▽

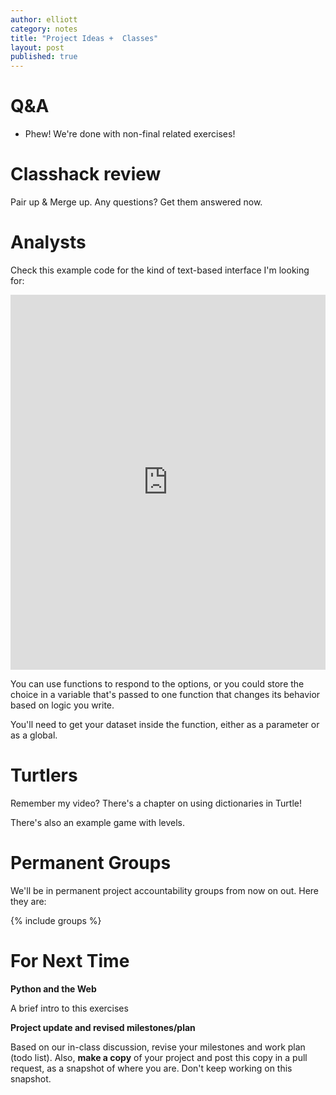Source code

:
 ```yaml
---
author: elliott
category: notes
title: "Project Ideas +  Classes"
layout: post
published: true
---
```


# Q&A

- Phew!  We're done with non-final related exercises!

# Classhack review

Pair up & Merge up.  Any questions?  Get them answered now.

# Analysts

Check this example code for the kind of text-based interface I'm looking for:

<iframe src="https://trinket.io/embed/python3/b5c5eced6a" width="100%" height="600" frameborder="0" marginwidth="0" marginheight="0" allowfullscreen></iframe>

You can use functions to respond to the options, or you could store the choice in a variable that's
passed to one function that changes its behavior based on logic you write.

You'll need to get your dataset inside the function, either as a parameter or as a global.

# Turtlers

Remember my video?  There's a chapter on using dictionaries in Turtle!

There's also an example game with levels.

# Permanent Groups

We'll be in permanent project accountability groups from now on out. Here they are:

{% include groups %}

# For Next Time

**Python and the Web**

A brief intro to this exercises

**Project update and revised milestones/plan**

Based on our in-class discussion, revise your milestones and work plan (todo list).  Also, **make a copy** of your project and post this copy in a pull request, as a snapshot of where you are.  Don't keep working on this snapshot.


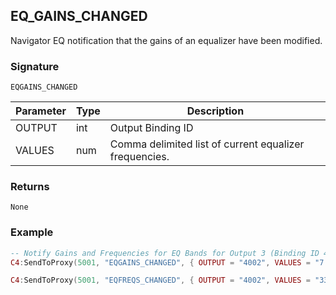 ## EQ\_GAINS\_CHANGED

Navigator EQ notification that the gains of an equalizer have been modified.


### Signature

`EQGAINS_CHANGED`


| Parameter | Type | Description                                            |
| --------- | ---- | ------------------------------------------------------ |
| OUTPUT    | int  | Output Binding ID                                      |
| VALUES    | num  | Comma delimited list of current equalizer frequencies. |



### Returns

`None`


### Example

```lua
-- Notify Gains and Frequencies for EQ Bands for Output 3 (Binding ID 4002)
C4:SendToProxy(5001, "EQGAINS_CHANGED", { OUTPUT = "4002", VALUES = "7.5,3.8,5.4,4.59,7.8,7.4" }, "NOTIFY")_

C4:SendToProxy(5001, "EQFREQS_CHANGED", { OUTPUT = "4002", VALUES = "33,125,750,3000,8000,16000" }, "NOTIFY")
```

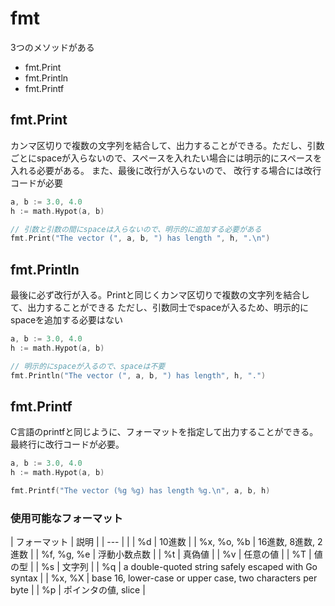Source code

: # fmt

3つのメソッドがある

- fmt.Print
- fmt.Println
- fmt.Printf

## fmt.Print

カンマ区切りで複数の文字列を結合して、出力することができる。ただし、引数ごとにspaceが入らないので、スペースを入れたい場合には明示的にスペースを入れる必要がある。
また、最後に改行が入らないので、 改行する場合には改行コードが必要

```go
a, b := 3.0, 4.0
h := math.Hypot(a, b)

// 引数と引数の間にspaceは入らないので、明示的に追加する必要がある
fmt.Print("The vector (", a, b, ") has length ", h, ".\n")
```

## fmt.Println

最後に必ず改行が入る。Printと同じくカンマ区切りで複数の文字列を結合して、出力することができる
ただし、引数同士でspaceが入るため、明示的にspaceを追加する必要はない

```go
a, b := 3.0, 4.0
h := math.Hypot(a, b)

// 明示的にspaceが入るので、spaceは不要
fmt.Println("The vector (", a, b, ") has length", h, ".")
```

## fmt.Printf

C言語のprintfと同じように、フォーマットを指定して出力することができる。
最終行に改行コードが必要。


```go
a, b := 3.0, 4.0
h := math.Hypot(a, b)

fmt.Printf("The vector (%g %g) has length %g.\n", a, b, h)
```

### 使用可能なフォーマット

| フォーマット | 説明 |
| --- |  |
| %d | 10進数 |
| %x, %o, %b | 16進数, 8進数, 2進数 |
| %f, %g, %e | 浮動小数点数 |
| %t | 真偽値 |
| %v | 任意の値 |
| %T | 値の型 |
| %s | 文字列 |
| %q | a double-quoted string safely escaped with Go syntax |
| %x, %X | base 16, lower-case or upper case, two characters per byte |
| %p | ポインタの値, slice |
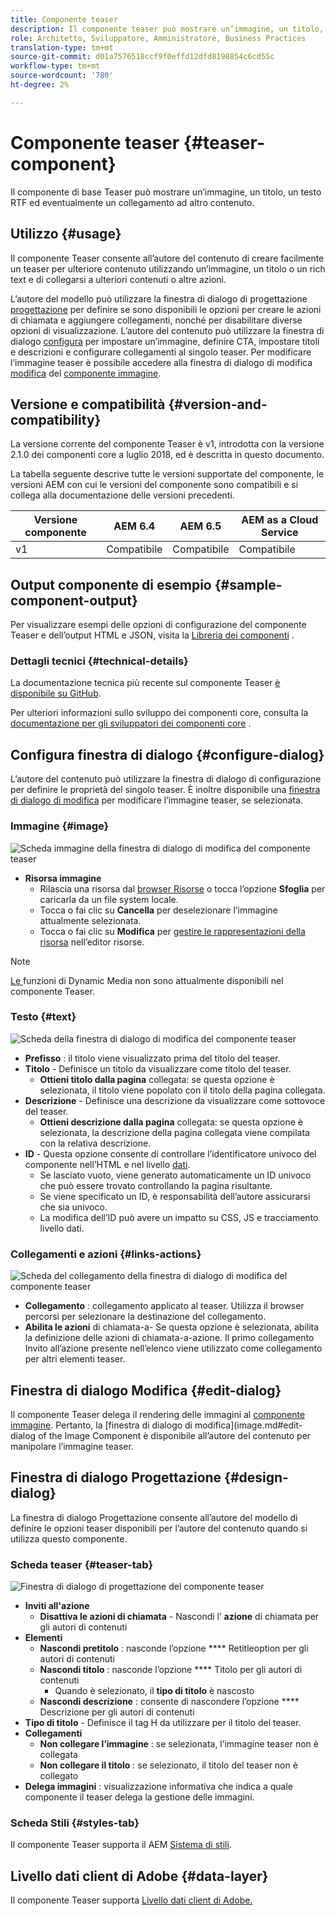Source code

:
```yaml
---
title: Componente teaser
description: Il componente teaser può mostrare un’immagine, un titolo, un testo RTF ed eventualmente un collegamento ad altri contenuti.
role: Architetto, Sviluppatore, Amministratore, Business Practices
translation-type: tm+mt
source-git-commit: d01a7576518ccf9f0effd12dfd8198854c6cd55c
workflow-type: tm+mt
source-wordcount: '780'
ht-degree: 2%

---
```



# Componente teaser {#teaser-component}

Il componente di base Teaser può mostrare un’immagine, un titolo, un testo RTF ed eventualmente un collegamento ad altro contenuto.

## Utilizzo {#usage}

Il componente Teaser consente all’autore del contenuto di creare facilmente un teaser per ulteriore contenuto utilizzando un’immagine, un titolo o un rich text e di collegarsi a ulteriori contenuti o altre azioni.

L’autore del modello può utilizzare la finestra di dialogo di progettazione [progettazione](#design-dialog) per definire se sono disponibili le opzioni per creare le azioni di chiamata e aggiungere collegamenti, nonché per disabilitare diverse opzioni di visualizzazione. L’autore del contenuto può utilizzare la finestra di dialogo [configura](#configure-dialog) per impostare un’immagine, definire CTA, impostare titoli e descrizioni e configurare collegamenti al singolo teaser. Per modificare l’immagine teaser è possibile accedere alla finestra di dialogo di modifica [modifica](image.md#edit-dialog) del [componente immagine](image.md).

## Versione e compatibilità {#version-and-compatibility}

La versione corrente del componente Teaser è v1, introdotta con la versione 2.1.0 dei componenti core a luglio 2018, ed è descritta in questo documento.

La tabella seguente descrive tutte le versioni supportate del componente, le versioni AEM con cui le versioni del componente sono compatibili e si collega alla documentazione delle versioni precedenti.

| Versione componente | AEM 6.4 | AEM 6.5 | AEM as a Cloud Service |
|---|---|---|---|
| v1 | Compatibile | Compatibile | Compatibile |

## Output componente di esempio {#sample-component-output}

Per visualizzare esempi delle opzioni di configurazione del componente Teaser e dell’output HTML e JSON, visita la [Libreria dei componenti](https://adobe.com/go/aem_cmp_library_teaser) .

### Dettagli tecnici {#technical-details}

La documentazione tecnica più recente sul componente Teaser [è disponibile su GitHub](https://adobe.com/go/aem_cmp_tech_teaser_v1).

Per ulteriori informazioni sullo sviluppo dei componenti core, consulta la [documentazione per gli sviluppatori dei componenti core](/help/developing/overview.md) .

## Configura finestra di dialogo {#configure-dialog}

L’autore del contenuto può utilizzare la finestra di dialogo di configurazione per definire le proprietà del singolo teaser. È inoltre disponibile una [finestra di dialogo di modifica](#edit-dialog) per modificare l’immagine teaser, se selezionata.

### Immagine {#image}

![Scheda immagine della finestra di dialogo di modifica del componente teaser](/help/assets/teaser-edit-image.png)

* **Risorsa immagine**
   * Rilascia una risorsa dal [browser Risorse](https://docs.adobe.com/content/help/en/experience-manager-cloud-service/sites/authoring/fundamentals/environment-tools.html) o tocca l’opzione **Sfoglia** per caricarla da un file system locale.
   * Tocca o fai clic su **Cancella** per deselezionare l’immagine attualmente selezionata.
   * Tocca o fai clic su **Modifica** per [gestire le rappresentazioni della risorsa](https://docs.adobe.com/content/help/en/experience-manager-cloud-service/assets/manage/manage-digital-assets.html) nell’editor risorse.

>[!NOTE]
>
>[Le ](image.md#dynamic-media) funzioni di Dynamic Media non sono attualmente disponibili nel componente Teaser.

### Testo {#text}

![Scheda della finestra di dialogo di modifica del componente teaser](/help/assets/teaser-edit-text.png)

* **Prefisso** : il titolo viene visualizzato prima del titolo del teaser.
* **Titolo**  - Definisce un titolo da visualizzare come titolo del teaser.
   * **Ottieni titolo dalla pagina**  collegata: se questa opzione è selezionata, il titolo viene popolato con il titolo della pagina collegata.
* **Descrizione**  - Definisce una descrizione da visualizzare come sottovoce del teaser.
   * **Ottieni descrizione dalla pagina**  collegata: se questa opzione è selezionata, la descrizione della pagina collegata viene compilata con la relativa descrizione.
* **ID**  - Questa opzione consente di controllare l’identificatore univoco del componente nell’HTML e nel livello  [dati](/help/developing/data-layer/overview.md).
   * Se lasciato vuoto, viene generato automaticamente un ID univoco che può essere trovato controllando la pagina risultante.
   * Se viene specificato un ID, è responsabilità dell’autore assicurarsi che sia univoco.
   * La modifica dell’ID può avere un impatto su CSS, JS e tracciamento livello dati.

### Collegamenti e azioni {#links-actions}

![Scheda del collegamento della finestra di dialogo di modifica del componente teaser](/help/assets/teaser-edit-link.png)

* **Collegamento** : collegamento applicato al teaser. Utilizza il browser percorsi per selezionare la destinazione del collegamento.
* **Abilita le azioni**  di chiamata-a- Se questa opzione è selezionata, abilita la definizione delle azioni di chiamata-a-azione. Il primo collegamento Invito all’azione presente nell’elenco viene utilizzato come collegamento per altri elementi teaser.

## Finestra di dialogo Modifica {#edit-dialog}

Il componente Teaser delega il rendering delle immagini al [componente immagine](image.md). Pertanto, la [finestra di dialogo di modifica](image.md#edit-dialog of the Image Component è disponibile all’autore del contenuto per manipolare l’immagine teaser.

## Finestra di dialogo Progettazione {#design-dialog}

La finestra di dialogo Progettazione consente all’autore del modello di definire le opzioni teaser disponibili per l’autore del contenuto quando si utilizza questo componente.

### Scheda teaser {#teaser-tab}

![Finestra di dialogo di progettazione del componente teaser](/help/assets/teaser-design.png)

* **Inviti all&#39;azione**
   * **Disattiva le azioni di chiamata**  - Nascondi l’ **azione** di chiamata per gli autori di contenuti
* **Elementi**
   * **Nascondi pretitolo** : nasconde l’opzione  **** Retitleoption per gli autori di contenuti
   * **Nascondi titolo** : nasconde l’opzione  **** Titolo per gli autori di contenuti
      * Quando è selezionato, il **tipo di titolo** è nascosto
   * **Nascondi descrizione** : consente di nascondere l’opzione  **** Descrizione per gli autori di contenuti
* **Tipo di titolo**  - Definisce il tag H da utilizzare per il titolo del teaser.
* **Collegamenti**
   * **Non collegare l’immagine** : se selezionata, l’immagine teaser non è collegata
   * **Non collegare il titolo** : se selezionato, il titolo del teaser non è collegato
* **Delega immagini** : visualizzazione informativa che indica a quale componente il teaser delega la gestione delle immagini.

### Scheda Stili {#styles-tab}

Il componente Teaser supporta il AEM [Sistema di stili](/help/get-started/authoring.md#component-styling).

## Livello dati client di Adobe {#data-layer}

Il componente Teaser supporta [Livello dati client di Adobe.](/help/developing/data-layer/overview.md)
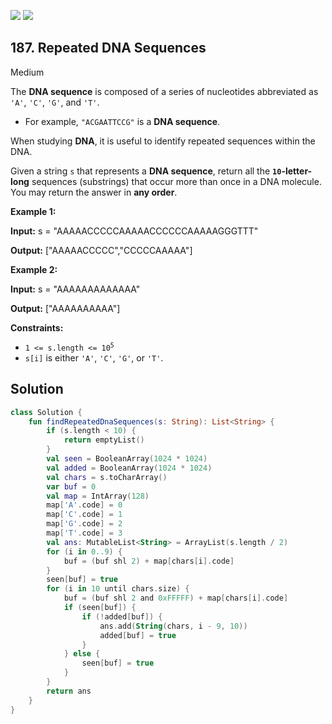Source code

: [![](https://img.shields.io/github/stars/javadev/LeetCode-in-Kotlin?label=Stars&style=flat-square)](https://github.com/javadev/LeetCode-in-Kotlin)
[![](https://img.shields.io/github/forks/javadev/LeetCode-in-Kotlin?label=Fork%20me%20on%20GitHub%20&style=flat-square)](https://github.com/javadev/LeetCode-in-Kotlin/fork)

## 187\. Repeated DNA Sequences

Medium

The **DNA sequence** is composed of a series of nucleotides abbreviated as `'A'`, `'C'`, `'G'`, and `'T'`.

*   For example, `"ACGAATTCCG"` is a **DNA sequence**.

When studying **DNA**, it is useful to identify repeated sequences within the DNA.

Given a string `s` that represents a **DNA sequence**, return all the **`10`\-letter-long** sequences (substrings) that occur more than once in a DNA molecule. You may return the answer in **any order**.

**Example 1:**

**Input:** s = "AAAAACCCCCAAAAACCCCCCAAAAAGGGTTT"

**Output:** ["AAAAACCCCC","CCCCCAAAAA"]

**Example 2:**

**Input:** s = "AAAAAAAAAAAAA"

**Output:** ["AAAAAAAAAA"]

**Constraints:**

*   <code>1 <= s.length <= 10<sup>5</sup></code>
*   `s[i]` is either `'A'`, `'C'`, `'G'`, or `'T'`.

## Solution

```kotlin
class Solution {
    fun findRepeatedDnaSequences(s: String): List<String> {
        if (s.length < 10) {
            return emptyList()
        }
        val seen = BooleanArray(1024 * 1024)
        val added = BooleanArray(1024 * 1024)
        val chars = s.toCharArray()
        var buf = 0
        val map = IntArray(128)
        map['A'.code] = 0
        map['C'.code] = 1
        map['G'.code] = 2
        map['T'.code] = 3
        val ans: MutableList<String> = ArrayList(s.length / 2)
        for (i in 0..9) {
            buf = (buf shl 2) + map[chars[i].code]
        }
        seen[buf] = true
        for (i in 10 until chars.size) {
            buf = (buf shl 2 and 0xFFFFF) + map[chars[i].code]
            if (seen[buf]) {
                if (!added[buf]) {
                    ans.add(String(chars, i - 9, 10))
                    added[buf] = true
                }
            } else {
                seen[buf] = true
            }
        }
        return ans
    }
}
```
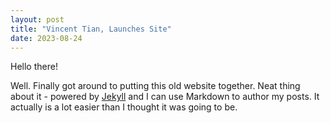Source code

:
 ```yaml
---
layout: post
title: "Vincent Tian, Launches Site"
date: 2023-08-24
---
```

Hello there!

Well. Finally got around to putting this old website together. Neat thing about it - powered by [Jekyll](http://jekyllrb.com) and I can use Markdown to author my posts. It actually is a lot easier than I thought it was going to be.
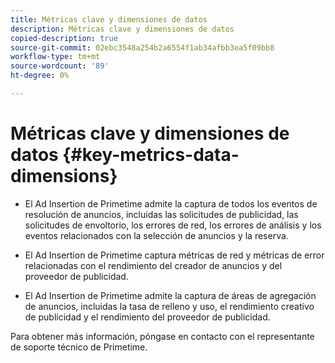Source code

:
 ```yaml
---
title: Métricas clave y dimensiones de datos
description: Métricas clave y dimensiones de datos
copied-description: true
source-git-commit: 02ebc3548a254b2a6554f1ab34afbb3ea5f09bb8
workflow-type: tm+mt
source-wordcount: '89'
ht-degree: 0%

---
```


# Métricas clave y dimensiones de datos {#key-metrics-data-dimensions}

* El Ad Insertion de Primetime admite la captura de todos los eventos de resolución de anuncios, incluidas las solicitudes de publicidad, las solicitudes de envoltorio, los errores de red, los errores de análisis y los eventos relacionados con la selección de anuncios y la reserva.

* El Ad Insertion de Primetime captura métricas de red y métricas de error relacionadas con el rendimiento del creador de anuncios y del proveedor de publicidad.

* El Ad Insertion de Primetime admite la captura de áreas de agregación de anuncios, incluidas la tasa de relleno y uso, el rendimiento creativo de publicidad y el rendimiento del proveedor de publicidad.

Para obtener más información, póngase en contacto con el representante de soporte técnico de Primetime.
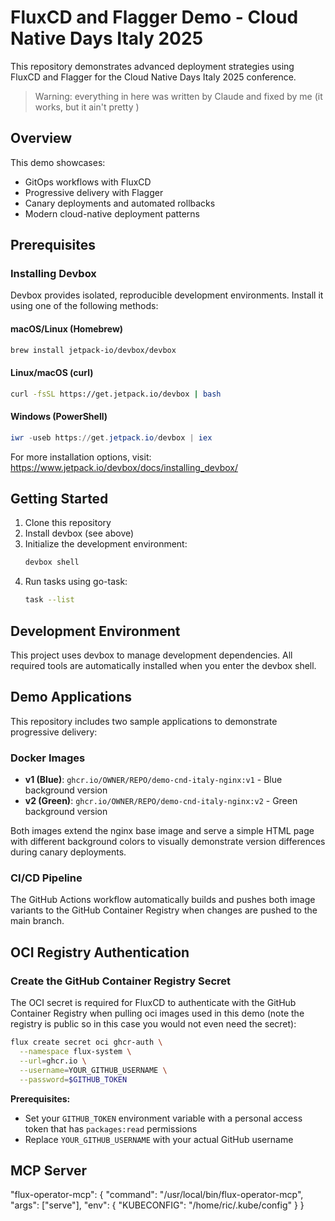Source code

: # FluxCD and Flagger Demo - Cloud Native Days Italy 2025

This repository demonstrates advanced deployment strategies using FluxCD and Flagger for the Cloud Native Days Italy 2025 conference.

> Warning: everything in here was written by Claude and fixed by me (it works, but it ain't pretty )

## Overview

This demo showcases:
- GitOps workflows with FluxCD
- Progressive delivery with Flagger
- Canary deployments and automated rollbacks
- Modern cloud-native deployment patterns

## Prerequisites

### Installing Devbox

Devbox provides isolated, reproducible development environments. Install it using one of the following methods:

#### macOS/Linux (Homebrew)
```bash
brew install jetpack-io/devbox/devbox
```

#### Linux/macOS (curl)
```bash
curl -fsSL https://get.jetpack.io/devbox | bash
```

#### Windows (PowerShell)
```powershell
iwr -useb https://get.jetpack.io/devbox | iex
```

For more installation options, visit: https://www.jetpack.io/devbox/docs/installing_devbox/

## Getting Started

1. Clone this repository
2. Install devbox (see above)
3. Initialize the development environment:
   ```bash
   devbox shell
   ```
4. Run tasks using go-task:
   ```bash
   task --list
   ```

## Development Environment

This project uses devbox to manage development dependencies. All required tools are automatically installed when you enter the devbox shell.

## Demo Applications

This repository includes two sample applications to demonstrate progressive delivery:

### Docker Images
- **v1 (Blue)**: `ghcr.io/OWNER/REPO/demo-cnd-italy-nginx:v1` - Blue background version
- **v2 (Green)**: `ghcr.io/OWNER/REPO/demo-cnd-italy-nginx:v2` - Green background version

Both images extend the nginx base image and serve a simple HTML page with different background colors to visually demonstrate version differences during canary deployments.

### CI/CD Pipeline
The GitHub Actions workflow automatically builds and pushes both image variants to the GitHub Container Registry when changes are pushed to the main branch.

## OCI Registry Authentication

### Create the GitHub Container Registry Secret

The OCI secret is required for FluxCD to authenticate with the GitHub Container Registry when pulling oci images used in this demo (note the registry is public so in this case you would not even need the secret):

```bash
flux create secret oci ghcr-auth \
  --namespace flux-system \
  --url=ghcr.io \
  --username=YOUR_GITHUB_USERNAME \
  --password=$GITHUB_TOKEN
```

**Prerequisites:**
- Set your `GITHUB_TOKEN` environment variable with a personal access token that has `packages:read` permissions
- Replace `YOUR_GITHUB_USERNAME` with your actual GitHub username

## MCP Server

  "flux-operator-mcp": {
     "command": "/usr/local/bin/flux-operator-mcp",
     "args": ["serve"],
     "env": {
       "KUBECONFIG": "/home/ric/.kube/config"
     }
   }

△

* _ABOUT THIS EXERCISE_: Whatever else the listing above holds, retype exactly only the lines from the one containing "## Configura finestra" to the one containing "della pagina collegata.", both ends kept.

* _WRITTEN RESPONSE_:
## Configura finestra di dialogo {#configure-dialog}

L’autore del contenuto può utilizzare la finestra di dialogo di configurazione per definire le proprietà del singolo teaser. È inoltre disponibile una [finestra di dialogo di modifica](#edit-dialog) per modificare l’immagine teaser, se selezionata.

### Immagine {#image}

![Scheda immagine della finestra di dialogo di modifica del componente teaser](/help/assets/teaser-edit-image.png)

* **Risorsa immagine**
   * Rilascia una risorsa dal [browser Risorse](https://docs.adobe.com/content/help/en/experience-manager-cloud-service/sites/authoring/fundamentals/environment-tools.html) o tocca l’opzione **Sfoglia** per caricarla da un file system locale.
   * Tocca o fai clic su **Cancella** per deselezionare l’immagine attualmente selezionata.
   * Tocca o fai clic su **Modifica** per [gestire le rappresentazioni della risorsa](https://docs.adobe.com/content/help/en/experience-manager-cloud-service/assets/manage/manage-digital-assets.html) nell’editor risorse.

>[!NOTE]
>
>[Le ](image.md#dynamic-media) funzioni di Dynamic Media non sono attualmente disponibili nel componente Teaser.

### Testo {#text}

![Scheda della finestra di dialogo di modifica del componente teaser](/help/assets/teaser-edit-text.png)

* **Prefisso** : il titolo viene visualizzato prima del titolo del teaser.
* **Titolo**  - Definisce un titolo da visualizzare come titolo del teaser.
   * **Ottieni titolo dalla pagina**  collegata: se questa opzione è selezionata, il titolo viene popolato con il titolo della pagina collegata.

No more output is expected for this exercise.